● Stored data
- - -

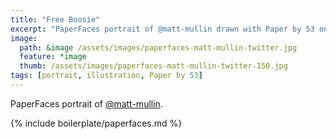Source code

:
 ```yaml
---
title: "Free Boosie"
excerpt: "PaperFaces portrait of @matt-mullin drawn with Paper by 53 on an iPad."
image: 
  path: &image /assets/images/paperfaces-matt-mullin-twitter.jpg 
  feature: *image
  thumb: /assets/images/paperfaces-matt-mullin-twitter-150.jpg
tags: [portrait, illustration, Paper by 53]
---
```


PaperFaces portrait of [@matt-mullin](http://twitter.com/matt-mullin).

{% include boilerplate/paperfaces.md %}
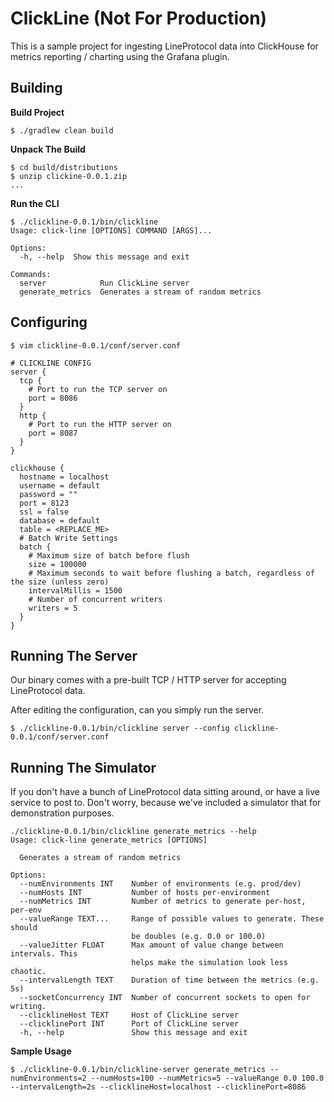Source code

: # ClickLine (Not For Production)

This is a sample project for ingesting LineProtocol data into ClickHouse for metrics reporting / charting 
using the Grafana plugin. 

## Building

**Build Project**
```shell
$ ./gradlew clean build
```

**Unpack The Build**
```shell
$ cd build/distributions
$ unzip clickine-0.0.1.zip
...
```
**Run the CLI**
```shell
$ ./clickline-0.0.1/bin/clickline
Usage: click-line [OPTIONS] COMMAND [ARGS]...

Options:
  -h, --help  Show this message and exit

Commands:
  server            Run ClickLine server
  generate_metrics  Generates a stream of random metrics
```

## Configuring 
```shell
$ vim clickline-0.0.1/conf/server.conf
```

```hocon
# CLICKLINE CONFIG
server {
  tcp {
    # Port to run the TCP server on
    port = 8086
  }
  http {
    # Port to run the HTTP server on
    port = 8087
  }
}

clickhouse {
  hostname = localhost
  username = default
  password = ""
  port = 8123
  ssl = false
  database = default
  table = <REPLACE_ME>
  # Batch Write Settings
  batch {
    # Maximum size of batch before flush
    size = 100000
    # Maximum seconds to wait before flushing a batch, regardless of the size (unless zero)
    intervalMillis = 1500
    # Number of concurrent writers
    writers = 5
  }
}
```

## Running The Server
Our binary comes with a pre-built TCP / HTTP server for accepting LineProtocol data. 

After editing the configuration, can you simply run the server.

```shell
$ ./clickline-0.0.1/bin/clickline server --config clickline-0.0.1/conf/server.conf
```

## Running The Simulator

If you don't have a bunch of LineProtocol data sitting around, or have a live service to post to. Don't worry, 
because we've included a simulator that for demonstration purposes.

```shell
./clickline-0.0.1/bin/clickline generate_metrics --help
Usage: click-line generate_metrics [OPTIONS]

  Generates a stream of random metrics

Options:
  --numEnvironments INT    Number of environments (e.g. prod/dev)
  --numHosts INT           Number of hosts per-environment
  --numMetrics INT         Number of metrics to generate per-host, per-env
  --valueRange TEXT...     Range of possible values to generate. These should
                           be doubles (e.g. 0.0 or 100.0)
  --valueJitter FLOAT      Max amount of value change between intervals. This
                           helps make the simulation look less chaotic.
  --intervalLength TEXT    Duration of time between the metrics (e.g. 5s)
  --socketConcurrency INT  Number of concurrent sockets to open for writing.
  --clicklineHost TEXT     Host of ClickLine server
  --clicklinePort INT      Port of ClickLine server
  -h, --help               Show this message and exit
```

**Sample Usage**
```shell
$ ./clickline-0.0.1/bin/clickline-server generate_metrics --numEnvironments=2 --numHosts=100 --numMetrics=5 --valueRange 0.0 100.0 --intervalLength=2s --clicklineHost=localhost --clicklinePort=8086
```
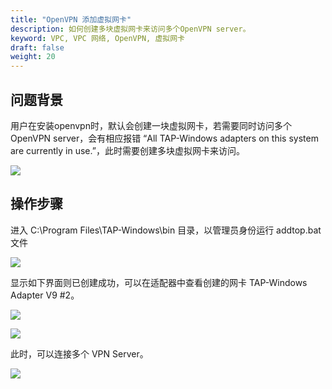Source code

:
 ```yaml
---
title: "OpenVPN 添加虚拟网卡"
description: 如何创建多块虚拟网卡来访问多个OpenVPN server。
keyword: VPC, VPC 网络, OpenVPN, 虚拟网卡
draft: false
weight: 20
---
```


## 问题背景

用户在安装openvpn时，默认会创建一块虚拟网卡，若需要同时访问多个OpenVPN server，会有相应报错 “All TAP-Windows adapters on this system are currently in use.”，此时需要创建多块虚拟网卡来访问。

![](../openvpn_add_virtual_network_adapter/openvpn_add_virtual_network_adapter_1.png)

## 操作步骤

进入 C:\Program Files\TAP-Windows\bin 目录，以管理员身份运行 addtop.bat 文件

![](../openvpn_add_virtual_network_adapter/openvpn_add_virtual_network_adapter_2.png)

显示如下界面则已创建成功，可以在适配器中查看创建的网卡 TAP-Windows Adapter V9 #2。

![](../openvpn_add_virtual_network_adapter/openvpn_add_virtual_network_adapter_3.png)

![](../openvpn_add_virtual_network_adapter/openvpn_add_virtual_network_adapter_4.png)

此时，可以连接多个 VPN Server。

![](../openvpn_add_virtual_network_adapter/openvpn_add_virtual_network_adapter_5.png)

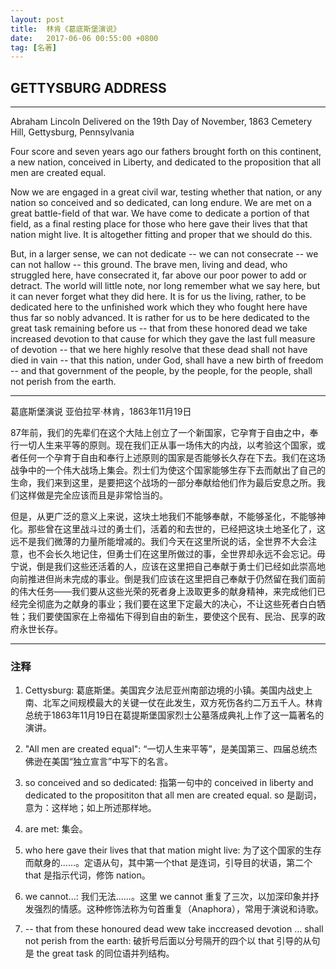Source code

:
 ```yaml
---
layout: post
title:  林肯《葛底斯堡演说》
date:   2017-06-06 00:55:00 +0800
tag: [名著]
---
```


## GETTYSBURG ADDRESS 

***

Abraham Lincoln Delivered on the 19th Day of November, 1863 Cemetery Hill, Gettysburg, Pennsylvania 

Four score and seven years ago our fathers brought forth on this 
continent, a new nation, conceived in Liberty, and dedicated to the 
proposition that all men are created equal. 

Now we are engaged in a great civil war, testing whether that 
nation, or any nation so conceived and so dedicated, can long endure. We are met on a great battle-field of that war. We have come to dedicate a portion of that field, as a final resting place for those who here gave their lives that that nation might live. It is altogether fitting and proper that we should do this. 

But, in a larger sense, we can not dedicate -- we can not consecrate -- we can not hallow -- this ground. The brave men, living and dead, who struggled here, have consecrated it, far above our poor power to add or detract. The world will little note, nor long remember what we say here, but it can never forget what they did here. It is for us the living, rather, to be dedicated here to the unfinished work which they who fought here have thus far so nobly advanced. It is rather for us to be here dedicated to the great task remaining before us -- that from these honored dead we take increased devotion to that cause for which they gave the last full measure of devotion -- that we here highly resolve that these dead shall not have died in vain -- that this nation, under God, shall have a new birth of freedom -- and that government of the people, by the people, for the people, shall not perish from the 
earth.

***


葛底斯堡演说 亚伯拉罕·林肯，1863年11月19日 


87年前，我们的先辈们在这个大陆上创立了一个新国家，它孕育于自由之中，奉行一切人生来平等的原则。现在我们正从事一场伟大的内战，以考验这个国家，或者任何一个孕育于自由和奉行上述原则的国家是否能够长久存在下去。我们在这场战争中的一个伟大战场上集会。烈士们为使这个国家能够生存下去而献出了自己的生命，我们来到这里，是要把这个战场的一部分奉献给他们作为最后安息之所。我们这样做是完全应该而且是非常恰当的。 


但是，从更广泛的意义上来说，这块土地我们不能够奉献，不能够圣化，不能够神化。那些曾在这里战斗过的勇士们，活着的和去世的，已经把这块土地圣化了，这远不是我们微薄的力量所能增减的。我们今天在这里所说的话，全世界不大会注意，也不会长久地记住，但勇士们在这里所做过的事，全世界却永远不会忘记。毋宁说，倒是我们这些还活着的人，应该在这里把自己奉献于勇士们已经如此崇高地向前推进但尚未完成的事业。倒是我们应该在这里把自己奉献于仍然留在我们面前的伟大任务——我们要从这些光荣的死者身上汲取更多的献身精神，来完成他们已经完全彻底为之献身的事业；我们要在这里下定最大的决心，不让这些死者白白牺牲；我们要使国家在上帝福佑下得到自由的新生，要使这个民有、民治、民享的政府永世长存。

***

### 注释

1. Cettysburg: 葛底斯堡。美国宾夕法尼亚州南部边境的小镇。美国内战史上南、北军之间规模最大的关键一仗在此发生，双方死伤各约二万五千人。林肯总统于1863年11月19日在葛提斯堡国家烈士公墓落成典礼上作了这一篇著名的演讲。

2. "All men are created equal": “一切人生来平等”，是美国第三、四届总统杰佛逊在美国“独立宣言”中写下的名言。

3. so conceived and so dedicated: 指第一句中的 conceived in liberty and 
dedicated to the proposititon that all men are created equal. so 
是副词，意为：这样地；如上所述那样地。

4. are met: 集会。

5. who here gave their lives that that mation might live: 
为了这个国家的生存而献身的......。定语从句，其中第一个that 是连词，引导目的状语，第二个 that 是指示代词，修饰 nation。

6. we cannot...: 我们无法......。这里 we cannot 重复了三次，以加深印象并抒发强烈的情感。这种修饰法称为句首重复（Anaphora），常用于演说和诗歌。

7. -- that from these honoured dead wew take inccreased devotion 
... shall not perish from the earth: 破折号后面以分号隔开的四个以 that 引导的从句是 the 
great task 的同位语并列结构。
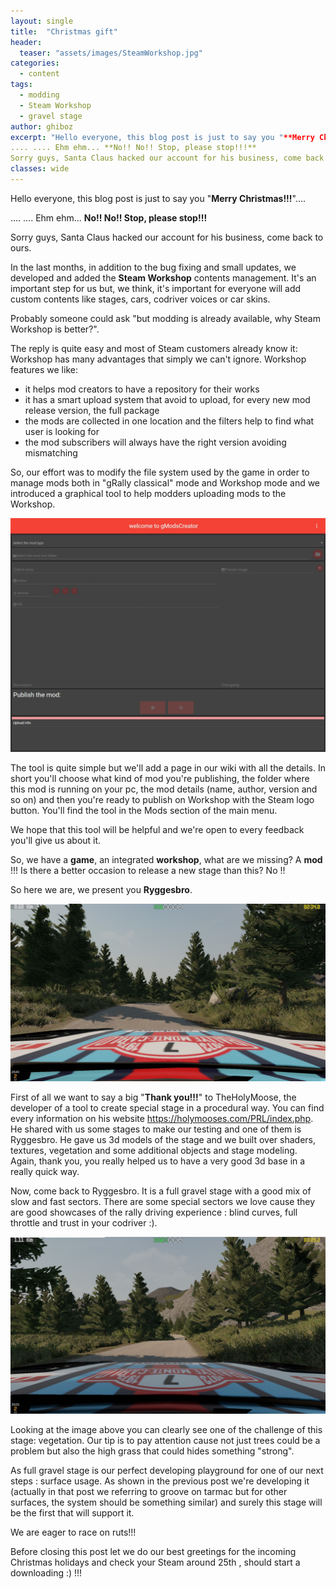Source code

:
 ```yaml
---
layout: single
title:  "Christmas gift"
header:
  teaser: "assets/images/SteamWorkshop.jpg"
categories: 
  - content
tags:
  - modding
  - Steam Workshop
  - gravel stage
author: ghiboz
excerpt: "Hello everyone, this blog post is just to say you "**Merry Christmas!!!**".... 
.... .... Ehm ehm... **No!! No!! Stop, please stop!!!** 
Sorry guys, Santa Claus hacked our account for his business, come back to ours"
classes: wide
---
```


Hello everyone, this blog post is just to say you "**Merry Christmas!!!**".... 

.... .... Ehm ehm... **No!! No!! Stop, please stop!!!** 

Sorry guys, Santa Claus hacked our account for his business, come back to ours.

In the last months, in addition to the bug fixing and small updates, we developed and added the **Steam Workshop** contents management.
It's an important step for us but, we think, it's important for everyone will add custom contents like stages, cars, codriver voices or car skins.


Probably someone could ask "but modding is already available, why Steam Workshop is better?". 

The reply is quite easy and most of Steam customers already know it: Workshop has many advantages that simply we can't ignore.
Workshop features we like:

- it helps mod creators to have a repository for their works
- it has a smart upload system that avoid to upload, for every new mod release version, the full package
- the mods are collected in one location and the filters help to find what user is looking for
- the mod subscribers will always have the right version avoiding mismatching  


So, our effort was to modify the file system used by the game in order to manage mods both in "gRally classical" mode and Workshop mode and we introduced a graphical tool to help modders uploading mods to the Workshop. 

![gModCreator](/assets/images/gModsCreator.jpg) 

The tool is quite simple but we'll add a page in our wiki with all the details.
In short you'll choose what kind of mod you're publishing, the folder where this mod is running on your pc, the mod details (name, author, version and so on) and then you're ready to publish on Workshop with the Steam logo button.
You'll find the tool in the Mods section of the main menu.

We hope that this tool will be helpful and we're open to every feedback you'll give us about it. 

So, we have a **game**, an integrated **workshop**, what are we missing? A **mod** !!! 
Is there a better occasion to release a new stage than this? No !! 

So here we are, we present you **Ryggesbro**.

![Ryggesbro01](/assets/images/Ryggesbro01.jpg)

First of all we want to say a big "**Thank you!!!**" to TheHolyMoose, the developer of a tool to create special stage in a procedural way. 
You can find every information on his website https://holymooses.com/PRL/index.php. 
He shared with us some stages to make our testing and one of them is Ryggesbro. 
He gave us 3d models of the stage and we built over shaders, textures, vegetation and some additional objects and stage modeling. 
Again, thank you, you really helped us to have a very good 3d base in a really quick way. 

Now, come back to Ryggesbro. 
It is a full gravel stage with a good mix of slow and fast sectors. 
There are some special sectors we love cause they are good showcases of the rally driving experience : blind curves, full throttle and trust in your codriver :). 

![Ryggesbro02](/assets/images/Ryggesbro02.jpg)

Looking at the image above you can clearly see one of the challenge of this stage: vegetation. 
Our tip is to pay attention cause not just trees could be a problem but also the high grass that could hides something "strong". 

As full gravel stage is our perfect developing playground for one of our next steps : surface usage. 
As shown in the previous post we're developing it (actually in that post we referring to groove on tarmac but for other surfaces, the system should be something similar) and surely this stage will be the first that will support it. 

We are eager to race on ruts!!! 

Before closing this post let we do our best greetings for the incoming Christmas holidays and check your Steam around 25th , should start a downloading :) !!!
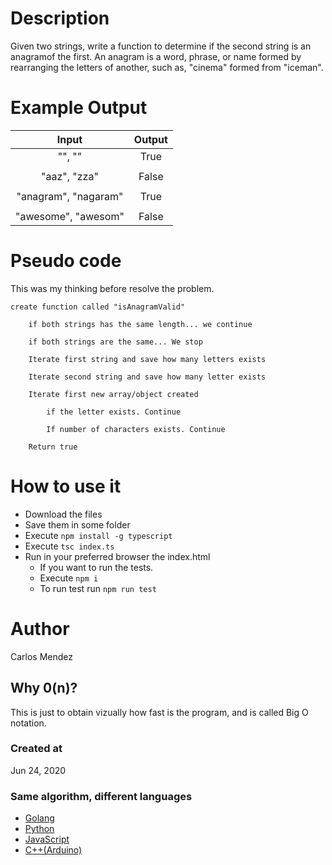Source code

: # Description

Given two strings, write a function to determine if the second string is an anagramof the first. An anagram is a word, phrase, or name formed by rearranging the letters of another, such as, "cinema" formed from "iceman".

# Example Output

| Input                 | Output        |
|:---------------------:|:-------------:|
| "", ""                | True          |
|                       |               |
| "aaz", "zza"          | False         |
|                       |               |
| "anagram", "nagaram"  | True          |
|                       |               |
| "awesome", "awesom"   | False         |

# Pseudo code

This was my thinking before resolve the problem.
```
create function called "isAnagramValid"

    if both strings has the same length... we continue

    if both strings are the same... We stop

    Iterate first string and save how many letters exists

    Iterate second string and save how many letter exists

    Iterate first new array/object created

        if the letter exists. Continue

        If number of characters exists. Continue

    Return true
```

# How to use it
* Download the files
* Save them in some folder
* Execute `npm install -g typescript`
* Execute `tsc index.ts`
* Run in your preferred browser the index.html
    * If you want to run the tests.
    * Execute `npm i`
    * To run test run `npm run test`

# Author

Carlos Mendez

## Why 0(n)?

This is just to obtain vizually how fast is the program, and is called Big O notation.

### Created at 

Jun 24, 2020

### Same algorithm, different languages

* [Golang](https://github.com/cjairm/go/tree/master/Algorithms-Go/001_anagram)
* [Python](https://github.com/cjairm/python/tree/master/Algoritms-Py)
* [JavaScript](https://github.com/cjairm/javascript/tree/master/Algorithms-JS/001_anagram)
* [C++(Arduino)](https://github.com/cjairm/arduino/tree/master/Algorithms-Cpp)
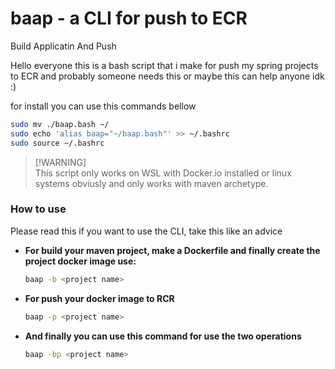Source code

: # baap - a CLI for push to ECR
Build Applicatin And Push

Hello everyone this is a bash script that i make for push my spring projects to ECR and probably someone needs this or maybe this can help anyone idk :)

for install you can use this commands bellow

```bash
sudo mv ./baap.bash ~/
sudo echo 'alias baap="~/baap.bash"' >> ~/.bashrc
sudo source ~/.bashrc
```

> [!WARNING]\
> This script only works on WSL with Docker.io installed or linux systems obviusly and only works with maven archetype.


### How to use
Please read this if you want to use the CLI, take this like an advice

- <b> For build your maven project, make a Dockerfile and finally create the project docker image use: </b>

  ```bash
  baap -b <project name>
  ``` 

- <b> For push your docker image to RCR </b>

  ```bash
  baap -p <project name>
  ```
  
- <b> And finally you can use this command for use the two operations </b>

  ```bash
  baap -bp <project name>
  ```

- - -

● Assigned task
Will you return exactly the lines above from the one with "In the last" down to the one with "- the mods are", counting both as part of the range?

● Final answer
In the last months, in addition to the bug fixing and small updates, we developed and added the **Steam Workshop** contents management.
It's an important step for us but, we think, it's important for everyone will add custom contents like stages, cars, codriver voices or car skins.


Probably someone could ask "but modding is already available, why Steam Workshop is better?". 

The reply is quite easy and most of Steam customers already know it: Workshop has many advantages that simply we can't ignore.
Workshop features we like:

- it helps mod creators to have a repository for their works
- it has a smart upload system that avoid to upload, for every new mod release version, the full package
- the mods are collected in one location and the filters help to find what user is looking for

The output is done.